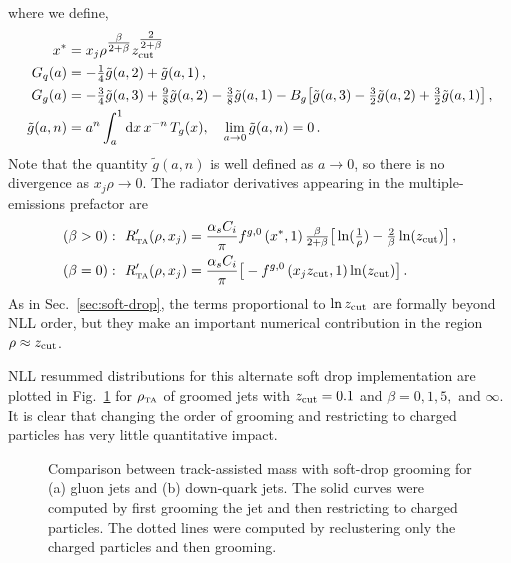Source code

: \documentclass[letterpaper,11pt]{article}
\newcommand{\Fig}[1]{Fig.~\ref{#1}}
\newcommand{\Sec}[1]{Sec.~\ref{#1}}
\begin{document}
where we define,
\begin{align}
x^* &= x_j\rho^{\tfrac{\beta}{2+\beta}}z_{\rm cut}^{\tfrac{2}{2+\beta}} \\
G_q(a) &= -\tfrac{1}{4}\tilde{g}(a,2) + \tilde{g}(a,1)\,,\\
G_g(a) &=  - \tfrac{3}{4}\tilde{g}(a,3) + \tfrac{9}{8}\tilde{g}(a,2) - \tfrac{3}{8}\tilde{g}(a,1) - B_g \big[\tilde{g}(a,3) - \tfrac{3}{2}\tilde{g}(a,2) + \tfrac{3}{2}\tilde{g}(a,1)\big]\,,\\
\tilde{g}(a,n) &= a^n \int_{a}^1\text{d}x\, x^{-n}\,T_g(x), \ \ \ \lim_{a\rightarrow 0} \tilde{g}(a,n) = 0\,.
\end{align}
Note that the quantity $\tilde{g}(a,n)$ is well defined as $a\rightarrow 0$, so there is no divergence as $x_j\rho \rightarrow 0$. 
%
The radiator derivatives appearing in the multiple-emissions prefactor are
\begin{align}
\label{eq:track-first-rderiv-betagt0}
(\beta > 0):& \ \ R_{\mbox{\tiny TA}}'(\rho,x_j) = \frac{\alpha_sC_i}{\pi}f^{g,0}\left(x^*,1\right)\tfrac{\beta}{2+\beta} \big[\ln(\tfrac{1}{\rho})- \tfrac{2}{\beta}\ln(z_{\rm cut})\big]\,, \\ 
\label{eq:track-first-rderiv-betaeq0}
%
(\beta = 0):& \ \ R_{\mbox{\tiny TA}}'(\rho,x_j) = \frac{\alpha_sC_i}{\pi}\big[ - f^{g,0}\left(x_jz_{\rm cut},1\right)\ln(z_{\rm cut})\big] \,.
\end{align}
As in \Sec{sec:soft-drop}, the terms proportional to $\ln z_{\rm cut}$ are formally beyond NLL order, but they make an important numerical contribution in the region $\rho \approx z_{\rm cut}$. 

NLL resummed distributions for this alternate soft drop implementation are plotted in \Fig{fig:sdcomp} for $\rho_{\mbox{\tiny TA}}$ of groomed jets with $z_{\rm cut}= 0.1$ and $\beta = 0,1,5,$ and $\infty$. 
%
It is clear that changing the order of grooming and restricting to charged particles has very little quantitative impact. 

\begin{figure}
	\centering
	\caption{\label{fig:sdcomp}Comparison between track-assisted mass with soft-drop grooming for (a) gluon jets and (b) down-quark jets. The solid curves were computed by first grooming the jet and then restricting to charged particles. The dotted lines were computed by reclustering only the charged particles and then grooming.}
\end{figure}
\end{document}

> [What this task involves]:
The task calls for every line of the material that contains the string "drop".

> [Exercise response]:
As in \Sec{sec:soft-drop}, the terms proportional to $\ln z_{\rm cut}$ are formally beyond NLL order, but they make an important numerical contribution in the region $\rho \approx z_{\rm cut}$. 
NLL resummed distributions for this alternate soft drop implementation are plotted in \Fig{fig:sdcomp} for $\rho_{\mbox{\tiny TA}}$ of groomed jets with $z_{\rm cut}= 0.1$ and $\beta = 0,1,5,$ and $\infty$. 
	\caption{\label{fig:sdcomp}Comparison between track-assisted mass with soft-drop grooming for (a) gluon jets and (b) down-quark jets. The solid curves were computed by first grooming the jet and then restricting to charged particles. The dotted lines were computed by reclustering only the charged particles and then grooming.}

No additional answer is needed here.